Отсвет мрака - Евгений Филенко
Шрифт:
Интервал:
Закладка:
— Ага, — говорю я. — Сейчас повалю.
Привстаю на колено и чиркаю лучом фонаря по клубящемуся мраку перед собой.
— Эй! — кричу я. — Здесь инспектор Авилов!
И тут же откатываюсь в сторону.
Над моей головой, шевеля волосы на самой макушке, проходит тугая череда пуль и растворяется в Инкубаторе.
Не мешкая ни секунды выпускаю несколько пуль наугад, каждый раз смещая ствол чуть ниже и вбок. Видимо, попал — промахнуться в тесном лазу мудрено, — потому что впереди с шумом рушится что-то тяжелое. На четвереньках возвращаюсь к Люциферу и, поднатужившись, взваливаю его на плечо.
Люцифер хрипит.
— Трассер… сука… охренел, что ли? Бросай меня, дай спокойно отбиться, тарань стенку один…
— Я так не умею…
Согнувшись почти до земли, приникая к стене, я понемногу продвигаюсь вперед. Через пару десятков шагов натыкаюсь на тело инкуба, грудой тряпья лежащее поперек прохода. В пыльной густой темноте мерещатся смутные тени, доносятся слабые голоса.
Я утираю рукой с зажатым в ней «швессером» потный лоб. Липкие струи ползут и по спине, щекоча между лопаток, но это, кажется, вовсе не пот. Люцифер, до того бормотавший какую-то невнятицу на варварском жаргоне пополам со сквернейшей бранью, молчит уже несколько минут. Не хотелось бы думать, отчего это он вдруг притих.
— Трассер, — доносится до меня глуховатый голос. — Не стреляй пока.
— Чего тебе? — спрашиваю утомленно.
— Надо кое-что тебе объяснить.
Набираю в грудь побольше мертвого, застойного воздуха.
— Ладно, покажись…
В дохлом лучике фонаря, словно родившись из камня стены, возникает плоская тень. Я палю навскидку в самую середку тени, инкуб опрокидывается на спину и больше не шевелится. Жмурюсь, ожидая ответной пальбы. В меня не так хитро попасть сейчас… Но туннель безмолвствует.
Элкар стоит на прежнем месте, спокойно горят фары, сквозь щель из-за приоткрытой двери пробивается безмятежный желтый лучик. «Вот мудак, сказано же было — не жечь свет…» Я хромаю к кабине, тяну руку к двери — и застываю.

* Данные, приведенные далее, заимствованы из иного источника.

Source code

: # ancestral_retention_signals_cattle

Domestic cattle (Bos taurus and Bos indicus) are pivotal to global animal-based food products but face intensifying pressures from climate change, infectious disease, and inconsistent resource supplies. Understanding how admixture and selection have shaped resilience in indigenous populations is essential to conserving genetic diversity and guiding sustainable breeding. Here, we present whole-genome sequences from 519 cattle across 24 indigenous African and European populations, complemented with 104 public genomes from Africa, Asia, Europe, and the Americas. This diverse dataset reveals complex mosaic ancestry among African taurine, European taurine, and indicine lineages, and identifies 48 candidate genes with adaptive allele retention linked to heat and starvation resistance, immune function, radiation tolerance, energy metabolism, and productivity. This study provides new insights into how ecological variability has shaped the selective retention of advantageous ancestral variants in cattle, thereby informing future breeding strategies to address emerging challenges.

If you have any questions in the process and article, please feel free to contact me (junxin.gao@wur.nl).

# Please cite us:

«Знаем мы такие фокусы! Сейчас открою дверь, и — привет из гроба…»
Стараясь не производить шума, опускаю Люцифера на грунт, привалив спиной к бронированному боку. На цыпочках обегаю машину и заглядываю в круглое смотровое окошко, похожее на иллюминатор. За толстым слоем непробиваемого стекла отчетливо различим профиль Маврикия — тот сидит на прежнем месте, загодя держа руки на руле. «И такие фокусы нам знакомы. Водитель якобы готов тронуться в путь, подходи-садись, но за его спиной маячит этот… как его?. зарф с ганом наизготовку и ждет-пождет, когда клюнет рыбка!» Я возвращаюсь, крепко стиснув влажной ладонью рукоятку «швессера», и левой рукой резко толкаю дверь.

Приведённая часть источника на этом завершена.